* [WORK INSTRUCTION]: Sort through the data and copy the lines holding the word "more".

* [DATASET EXCERPTS]:
::::::

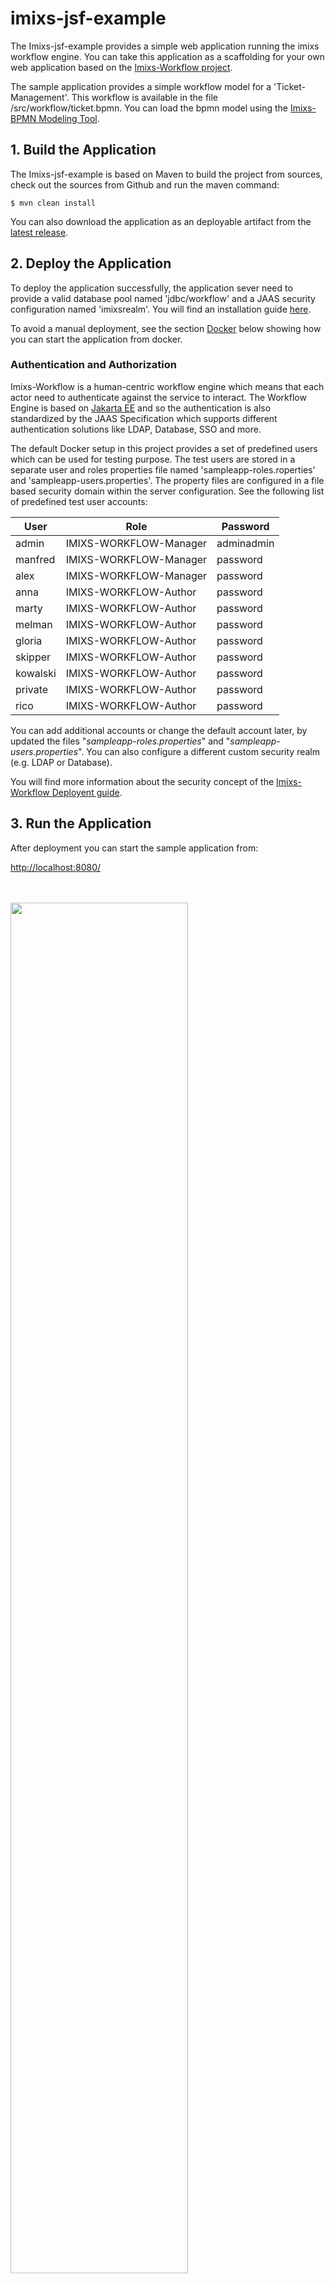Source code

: # imixs-jsf-example

The Imixs-jsf-example provides a simple web application running the imixs workflow engine.
You can take this application as a scaffolding for your own web application based on the [Imixs-Workflow project](http://www.imixs.org).

The sample application provides a simple workflow model for a 'Ticket-Management'. This workflow is available in the file /src/workflow/ticket.bpmn. You can load the bpmn model using the [Imixs-BPMN Modeling Tool](https://www.imixs.org/doc/modelling/index.html). 

## 1. Build the Application

The Imixs-jsf-example  is based on Maven to build the project from sources, check out the sources from Github and run the maven command:

    $ mvn clean install
    
You can also download the application as an deployable artifact from the [latest release](https://github.com/imixs/imixs-jsf-example/releases).    

## 2. Deploy the Application
To deploy the application successfully, the application sever need to provide a valid database pool named 'jdbc/workflow' and a JAAS security configuration named 'imixsrealm'. You will find an installation guide [here](http://www.imixs.org/doc/sampleapplication.html).

To avoid a manual deployment, see the section [Docker](#1-build-the-application-1) below showing how you can start the application from docker. 


### Authentication and Authorization

Imixs-Workflow is a human-centric workflow engine which means that each actor need to authenticate against the service to interact. The Workflow Engine is based on [Jakarta EE](https://jakarta.ee/) and so the authentication is also standardized by the JAAS Specification which supports different authentication solutions like LDAP, Database, SSO and more.  

The default Docker setup in this project provides a set of predefined users which can be used for testing purpose. The test users are stored in a separate user and roles properties file named 'sampleapp-roles.roperties' and 'sampleapp-users.properties'. The property files are configured in a file based security domain within the server configuration. See the following list of predefined test user accounts:


| User    | Role                   | Password |
|---------|------------------------|----------|
| admin   | IMIXS-WORKFLOW-Manager | adminadmin |
| manfred | IMIXS-WORKFLOW-Manager | password |
| alex    | IMIXS-WORKFLOW-Manager | password |
| anna    | IMIXS-WORKFLOW-Author  | password |
| marty   | IMIXS-WORKFLOW-Author  | password |
| melman  | IMIXS-WORKFLOW-Author  | password |
| gloria  | IMIXS-WORKFLOW-Author  | password |
| skipper | IMIXS-WORKFLOW-Author  | password |
| kowalski| IMIXS-WORKFLOW-Author  | password |
| private | IMIXS-WORKFLOW-Author  | password |
| rico    | IMIXS-WORKFLOW-Author  | password |


You can add additional accounts or change the default account later, by updated the files "_sampleapp-roles.properties_" and "_sampleapp-users.properties_". You can also configure a different custom security realm (e.g. LDAP or Database). 

You will find more information about the security concept of the [Imixs-Workflow Deployent guide](http://www.imixs.org/doc/deployment/security.html).


## 3. Run the Application
After deployment you can start the sample application from:

[http://localhost:8080/](http://localhost:8080/)

<br><br><img width="75%" src="sample.png">


# The Imixs Rest-API

Imixs-Workflow provides a powerfull Rest API. Also the JSF-Sample Application has included this API which is based on the jax-rs specification. 
To access the rest api in this sample application use the root api URL:

    http://localhost:8080/api/

Find details about the Imixs REST api [here](http://www.imixs.org/doc/restapi/index.html). 

## Upload the BPMN Model:

After you have successful deployed your application you can upload the Ticket workflow model via the [Imixs-REST Service API](http://www.imixs.org/doc/restapi/index.html). 

<a id="docker-1" class="anchor" aria-hidden="true" href="#1-build-the-application-1"></a>
<br><br><img src="model-ticket.png">

Use the following curl command to upload the model from your workspace:

    $ curl --user admin:adminadmin --request POST -Tsrc/workflow/ticket.bpmn http://localhost:8080/api/model/bpmn

The BPMN Model is part of the project and located under /src/workflow/ticket.bpmn


**NOTE:** cURL isn't installed in Windows by default. See the [Use Curl on Windows](https://stackoverflow.com/questions/9507353/how-do-i-install-and-use-curl-on-windows) discussion on stackoverflow.


## Reporting

Imixs-Workflow provides a reporting interface which can be accessed by the [Imixs Rest API](http://www.imixs.org/doc/restapi/reportservice.html). A report definition can be created with the Eclipse Plug-in "Imixs-Report" which is part of the [Imixs-BPMN project](http://www.imixs.org/doc/modelling/index.html).

A new report definition can be uploaded with the curl commandline tool:

    $ curl --user admin:adminpassword --request POST -H "Content-Type: application/xml" -Tsrc/workflow/tickets.imixs-report http://localhost:8080/api/report






<br><br><img src="small_h-trans.png">


The Imixs-JSF-Example includes a Docker Container to run the sample application in a Docker container. 
The docker image is based on the docker image [imixs/wildfly](https://hub.docker.com/r/imixs/wildfly/).

To run Sample Application in a Docker container, the container need to be linked to a postgreSQL database container. The database connection is configured in the Wildfly standalone.xml file and can be customized to any other database system. 

## 1. Build the Application
Before you can start the container, build the application and the docker image from sources:


	$ mvn clean install -Pdocker-build
	
## 2. Starting the Application in a Docker Container

After you have build the application and the Docker image you can start the application. The workflow engine needs a SQL Database. Both containers can be started with one docker-compose command

	$ docker-compose up

See the docker-compose.yml file for details

The Docker container creates user accounts for testing with the following userid/password:

    admin=adminpassword
    manfred=password
    anna=password

After your application was started, the test model 'ticket.bpmn' is automatically installed. You run the application from your web browser:	

	http://localhost:8080/
	
If you want to upload your own BPMN model (or update the ticket.bpmn) you can use the curl tool:

	$ curl --user admin:adminpassword --request POST -Tticket.bpmn http://localhost:8080/api/model/bpmn


	
	
## Development

During development you can use the docker-compose-dev.yml file. This stack maps the src/docker/deployments folder to the wildfly auto deploy directory. 

	$ docker-compose -f docker-compose-dev.yml up
	
you may have to grant the deployment folder first to allow the docker non privileged user to access this location.

	$ sudo chmod 777 src/docker/deployments/
	
## GlassFish / Payara

The Imixs-JSF-Sample application includes also a setup to run Payara on Docker. 
To run the 	 Imixs-JSF-Sample application on the a Payara Server with Docker run:

	$ mvn clean install -Pdocker-build-payara
	$ docker-compose -f docker-compose-payara.yml up

You can find the configuration details of payara server in /src/docker/configuration/payara/	
	 
	 
## Open Liberty 

To run the 	 Imixs-JSF-Sample application on the Open Liberty Application Server with Docker run:

	$ mvn clean install -Pdocker-build-openliberty
	$ docker-compose -f docker-compose-openliberty.yml up

The application running on OpenLiberty is available from:

	http://localhost:9080/

You can find the configuration details of open liberty server in /src/docker/configuration/openliberty/	


## TomEE 

To run the 	 Imixs-JSF-Sample application on the Apache TomEE Application Server with Docker run:

	$ mvn clean install -Pdocker-build-tomee
	$ docker-compose -f docker-compose-tomee.yml up


You can find the configuration details of payara server in /src/docker/configuration/tomee/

::::::

* [EXERCISE ANSWER]:
Imixs-Workflow is a human-centric workflow engine which means that each actor need to authenticate against the service to interact. The Workflow Engine is based on [Jakarta EE](https://jakarta.ee/) and so the authentication is also standardized by the JAAS Specification which supports different authentication solutions like LDAP, Database, SSO and more.  
You will find more information about the security concept of the [Imixs-Workflow Deployent guide](http://www.imixs.org/doc/deployment/security.html).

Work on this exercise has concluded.